Wednesday, November 22, 2006

Death sentence affirmed for soldier who killed comrades in Kuwait


Death sentence affirmed for soldier who killed comrades in Kuwait
November 20, 2006

WASHINGTON (AFP) - A general has affirmed the death sentence for a US Army sergeant convicted of murdering two fellow soldiers in a grenade attack in Kuwait at the outset of the US invasion of Iraq in 2003, the army said.

Sergeant Hasan Akbar, 35, is the first US soldier to face the death penalty for killing another soldier since the end of the Vietnam War.
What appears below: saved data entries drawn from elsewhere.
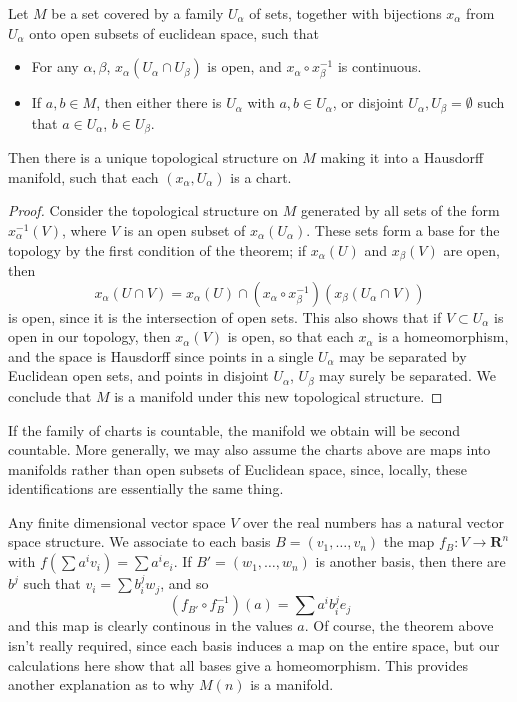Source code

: \begin{theorem}
    Let $M$ be a set covered by a family $U_\alpha$ of sets, together with bijections $x_\alpha$ from $U_\alpha$ onto open subsets of euclidean space, such that
    \begin{itemize}
        \item For any $\alpha, \beta$, $x_\alpha(U_\alpha \cap U_\beta)$ is open, and $x_\alpha \circ x_\beta^{-1}$ is continuous.
        \item If $a, b \in M$, then either there is $U_\alpha$ with $a,b \in U_\alpha$, or disjoint $U_\alpha, U_\beta = \emptyset$ such that $a \in U_\alpha$, $b \in U_\beta$.
    \end{itemize}
    Then there is a unique topological structure on $M$ making it into a Hausdorff manifold, such that each $(x_\alpha, U_\alpha)$ is a chart.
\end{theorem}
\begin{proof}
    Consider the topological structure on $M$ generated by all sets of the form $x_\alpha^{-1}(V)$, where $V$ is an open subset of $x_\alpha(U_\alpha)$. These sets form a base for the topology by the first condition of the theorem; if $x_\alpha(U)$ and $x_\beta(V)$ are open, then
    \[ x_\alpha(U \cap V) = x_\alpha(U) \cap (x_\alpha \circ x_\beta^{-1})(x_\beta(U_\alpha \cap V)) \]
    is open, since it is the intersection of open sets. This also shows that if $V \subset U_\alpha$ is open in our topology, then $x_\alpha(V)$ is open, so that each $x_\alpha$ is a homeomorphism, and the space is Hausdorff since points in a single $U_\alpha$ may be separated by Euclidean open sets, and points in disjoint $U_\alpha$, $U_\beta$ may surely be separated. We conclude that $M$ is a manifold under this new topological structure.
\end{proof}

\begin{remark}
    If the family of charts is countable, the manifold we obtain will be second countable. More generally, we may also assume the charts above are maps into manifolds rather than open subsets of Euclidean space, since, locally, these identifications are essentially the same thing.
\end{remark}

\begin{example}
    Any finite dimensional vector space $V$ over the real numbers has a natural vector space structure. We associate to each basis $B = (v_1, \dots, v_n)$ the map $f_B: V \to \mathbf{R}^n$ with $f(\sum a^iv_i) = \sum a^ie_i$. If $B' = (w_1, \dots, w_n)$ is another basis, then there are $b^j$ such that $v_i = \sum b^j_i w_j$, and so
    \[ (f_{B'} \circ f_B^{-1})(a) = \sum a^i b_i^j e_j \]
    and this map is clearly continous in the values $a$. Of course, the theorem above isn't really required, since each basis induces a map on the entire space, but our calculations here show that all bases give a homeomorphism. This provides another explanation as to why $M(n)$ is a manifold.
\end{example}

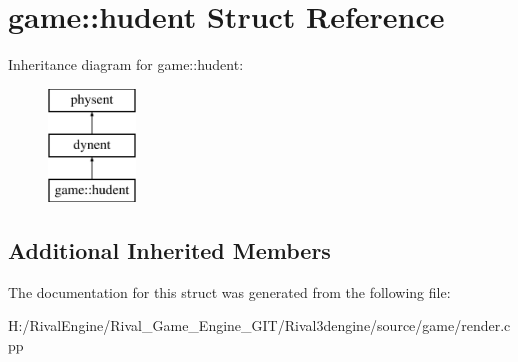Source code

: \hypertarget{structgame_1_1hudent}{}\section{game\+:\+:hudent Struct Reference}
\label{structgame_1_1hudent}
Inheritance diagram for game\+:\+:hudent\+:\begin{figure}[H]
\begin{center}
\leavevmode
\includegraphics[height=3.000000cm]{structgame_1_1hudent}
\end{center}
\end{figure}
\subsection*{Additional Inherited Members}


The documentation for this struct was generated from the following file\+:\begin{DoxyCompactItemize}
\item 
H\+:/\+Rival\+Engine/\+Rival\+\_\+\+Game\+\_\+\+Engine\+\_\+\+G\+I\+T/\+Rival3dengine/source/game/render.\+cpp\end{DoxyCompactItemize}
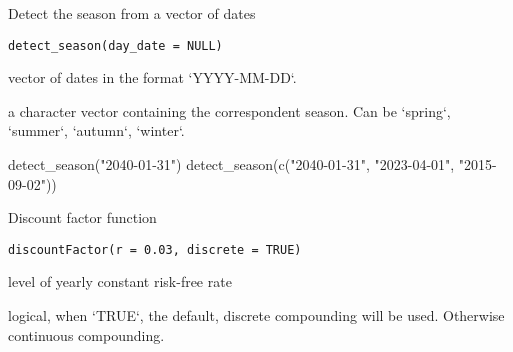 \documentclass[a4paper]{book}
\begin{document}
%
\begin{Description}\relax
Detect the season from a vector of dates
\end{Description}
%
\begin{Usage}
\begin{verbatim}
detect_season(day_date = NULL)
\end{verbatim}
\end{Usage}
%
\begin{Arguments}
\begin{ldescription}
\item[\code{day\_date}] vector of dates in the format `YYYY-MM-DD`.
\end{ldescription}
\end{Arguments}
%
\begin{Value}
a character vector containing the correspondent season. Can be `spring`, `summer`, `autumn`, `winter`.
\end{Value}
%
\begin{Examples}
\begin{ExampleCode}
detect_season("2040-01-31")
detect_season(c("2040-01-31", "2023-04-01", "2015-09-02"))

\end{ExampleCode}
\end{Examples}
%
\begin{Description}\relax
Discount factor function
\end{Description}
%
\begin{Usage}
\begin{verbatim}
discountFactor(r = 0.03, discrete = TRUE)
\end{verbatim}
\end{Usage}
%
\begin{Arguments}
\begin{ldescription}
\item[\code{r}] level of yearly constant risk-free rate

\item[\code{discrete}] logical, when `TRUE`, the default, discrete compounding will be used. Otherwise continuous compounding.
\end{ldescription}
\end{Arguments}
\end{document}
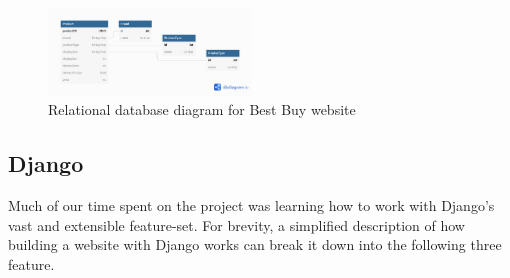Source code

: \documentclass[sigconf]{acmart}
\begin{document}
\begin{figure} [H] %
	\centering %
	\includegraphics[width=0.48\textwidth]{Figures/databaseRelations} %
	\caption{Relational database diagram for Best Buy website}
\end{figure}

\subsection{Django}\label{django}
Much of our time spent on the project was learning how to work with Django's vast and extensible feature-set. For brevity, a simplified description of how building a website with Django works can break it down into the following three feature.
\end{document}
Lieutenant General John Vines, commander of the 18th Airborne Corps, acted Friday to affirm the death sentenced against Akbar, which was handed down on April 28, 2005 after the unanimous vote of a military court, the army said.

"The case now goes to the Army Court of Criminal Appeals under an automatic appeal," the army said.

Akbar rolled grenades into three tents at Camp Pennsylvania in the northern Kuwait desert on March 22, 2003 as soldiers slept.

The attack, which was carried out the night before the unit was supposed to cross into Iraq, killed Captain Christopher Seifert, 27, and Air Force Major Gregory Stone, 40, and wounded 14 other soldiers.

Defense attorneys argued that Akbar, a Muslim convert, was mentally ill at the time of the attack.

The last military execution took place in 1961, but seven other service members have been sentenced to death since the military death penalty was reinstated in 1984.